La voie ubiquitine-protéasome est le mécanisme principal de dégradation des protéines de toutes les cellules humaines.

Il s’agit d’un mécanisme très spécifique, étroitement régulé et contrôlé dans le temps, qui joue un rôle primordial dans tous les aspects les plus fondamentaux de la vie cellulaire. Ainsi, il est aujourd’hui établi que la dégradation des protéines par la voie ubiquitine-protéasome joue un rôle majeur dans la réparation de l’ADN, le contrôle de l’expression des gènes, la régulation de la progression du cycle cellulaire, l’apoptose ou la réponse immunitaire.

 

 

 
 

• Ubiquitine et pathologies humaines

Au vu de la diversité des processus cellulaires contrôlés via la dégradation des protéines, il n’est pas surprenant de constater que des altérations de la voie ubiquitine-protéasome sont à l’origine, ou étroitement liées à plusieurs maladies génétiques et à de nombreuses pathologies humaines, comme :
• les cancers (colorectal, lymphomes…)
• les syndromes inflammatoires
• les maladies neurodégénératives (maladies de Parkinson, Alzheimer, Huntington)

De plus, le détournement de la voie ubiquitine-protéasome par des virus et microorganismes pathogènes de l’homme (induisant la dégradation anormale de protéines humaines) est à la base de plusieurs maladies infectieuses.

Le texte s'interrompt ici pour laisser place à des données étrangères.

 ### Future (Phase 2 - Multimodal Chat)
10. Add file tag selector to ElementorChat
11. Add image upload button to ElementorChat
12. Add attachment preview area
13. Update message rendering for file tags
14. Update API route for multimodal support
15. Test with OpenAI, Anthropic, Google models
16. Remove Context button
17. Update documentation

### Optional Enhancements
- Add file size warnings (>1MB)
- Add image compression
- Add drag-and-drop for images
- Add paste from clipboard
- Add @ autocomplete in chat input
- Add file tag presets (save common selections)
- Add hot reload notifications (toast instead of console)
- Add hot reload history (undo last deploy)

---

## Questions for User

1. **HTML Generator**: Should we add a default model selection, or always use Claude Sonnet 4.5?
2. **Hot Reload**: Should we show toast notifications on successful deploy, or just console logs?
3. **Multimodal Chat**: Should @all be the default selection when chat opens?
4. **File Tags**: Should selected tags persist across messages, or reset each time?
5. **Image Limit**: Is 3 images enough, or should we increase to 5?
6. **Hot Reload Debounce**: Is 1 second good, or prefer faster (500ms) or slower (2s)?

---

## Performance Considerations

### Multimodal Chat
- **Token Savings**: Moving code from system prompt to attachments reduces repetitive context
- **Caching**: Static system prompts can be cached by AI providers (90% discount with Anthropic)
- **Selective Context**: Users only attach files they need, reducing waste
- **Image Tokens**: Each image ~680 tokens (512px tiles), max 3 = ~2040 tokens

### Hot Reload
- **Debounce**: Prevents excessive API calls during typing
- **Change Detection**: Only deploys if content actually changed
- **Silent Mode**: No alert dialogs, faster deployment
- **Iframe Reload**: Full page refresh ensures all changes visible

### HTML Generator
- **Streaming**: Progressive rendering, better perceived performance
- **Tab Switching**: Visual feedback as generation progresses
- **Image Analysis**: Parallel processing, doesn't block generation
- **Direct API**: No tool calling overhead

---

• Les ubiquitine ligases : des arbitres de la dégradation des protéines

La dégradation des protéines par la voie ubiquitine-protéasome est réalisée en deux étapes successives. Dans un premier temps, les protéines devant être dégradées sont sélectionnées par des enzymes spécifiques, les ubiquitine ligases, qui les marquent en leur ajoutant une "étiquette" caractéristique, constituée d’une chaîne de poly-ubiquitine. Dans un deuxième temps, les protéines ainsi étiquettées sont reconnues et dégradées par le protéasome 26S. Le protéasome est un vaste complexe rassemblant de nombreuses activités protéases qui élimine les protéines ubiquitinées en les transformant en petits peptides inactifs.

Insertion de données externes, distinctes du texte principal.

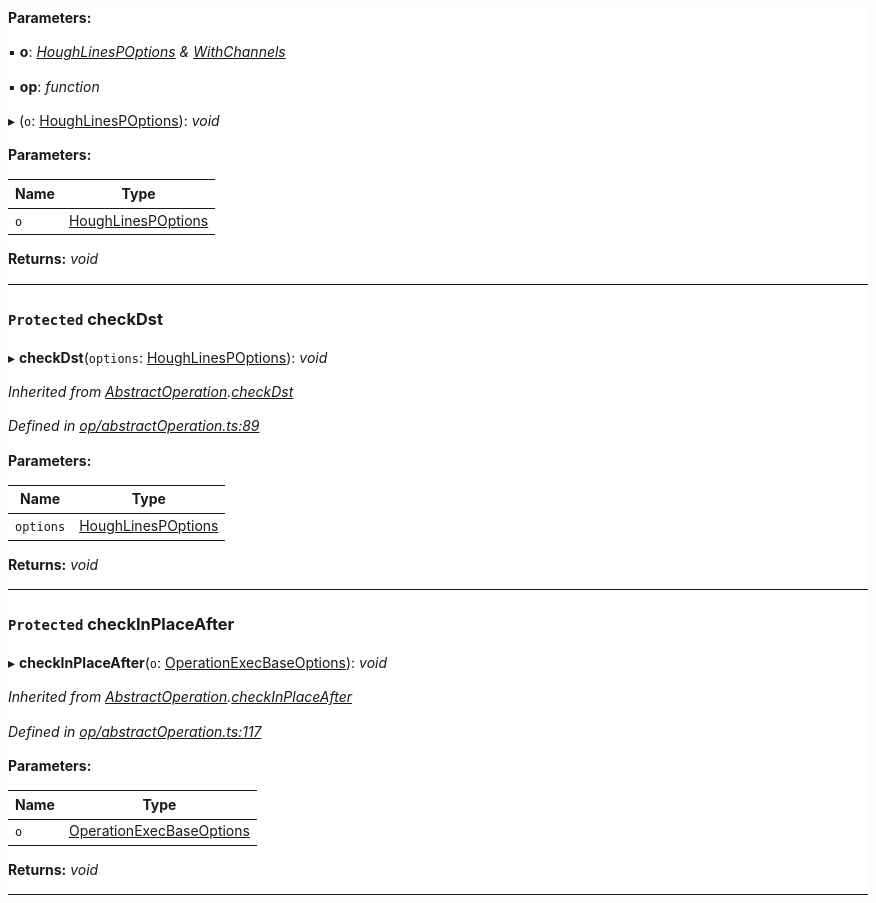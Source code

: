 **Parameters:**

▪ **o**: *[HoughLinesPOptions](../interfaces/_op_houghlinesp_.houghlinespoptions.md) & [WithChannels](../interfaces/_op_types_.withchannels.md)*

▪ **op**: *function*

▸ (`o`: [HoughLinesPOptions](../interfaces/_op_houghlinesp_.houghlinespoptions.md)): *void*

**Parameters:**

Name | Type |
------ | ------ |
`o` | [HoughLinesPOptions](../interfaces/_op_houghlinesp_.houghlinespoptions.md) |

**Returns:** *void*

___

### `Protected` checkDst

▸ **checkDst**(`options`: [HoughLinesPOptions](../interfaces/_op_houghlinesp_.houghlinespoptions.md)): *void*

*Inherited from [AbstractOperation](_op_abstractoperation_.abstractoperation.md).[checkDst](_op_abstractoperation_.abstractoperation.md#protected-checkdst)*

*Defined in [op/abstractOperation.ts:89](https://github.com/cancerberoSgx/mirada/blob/3544b58/ojos/src/op/abstractOperation.ts#L89)*

**Parameters:**

Name | Type |
------ | ------ |
`options` | [HoughLinesPOptions](../interfaces/_op_houghlinesp_.houghlinespoptions.md) |

**Returns:** *void*

___

### `Protected` checkInPlaceAfter

▸ **checkInPlaceAfter**(`o`: [OperationExecBaseOptions](../interfaces/_op_types_.operationexecbaseoptions.md)): *void*

*Inherited from [AbstractOperation](_op_abstractoperation_.abstractoperation.md).[checkInPlaceAfter](_op_abstractoperation_.abstractoperation.md#protected-checkinplaceafter)*

*Defined in [op/abstractOperation.ts:117](https://github.com/cancerberoSgx/mirada/blob/3544b58/ojos/src/op/abstractOperation.ts#L117)*

**Parameters:**

Name | Type |
------ | ------ |
`o` | [OperationExecBaseOptions](../interfaces/_op_types_.operationexecbaseoptions.md) |

**Returns:** *void*

___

Les ubiquitine ligases sont donc de véritables arbitres de la survie des protéines en assurant la sélectivité et l’efficacité de leur dégradation par la voie ubiquitine-protéasome. Les analyses récentes de séquence indiquent que le génome humain code pour plus de 150 ubiquitine ligases, qui se répartissent en plusieurs classes structurales.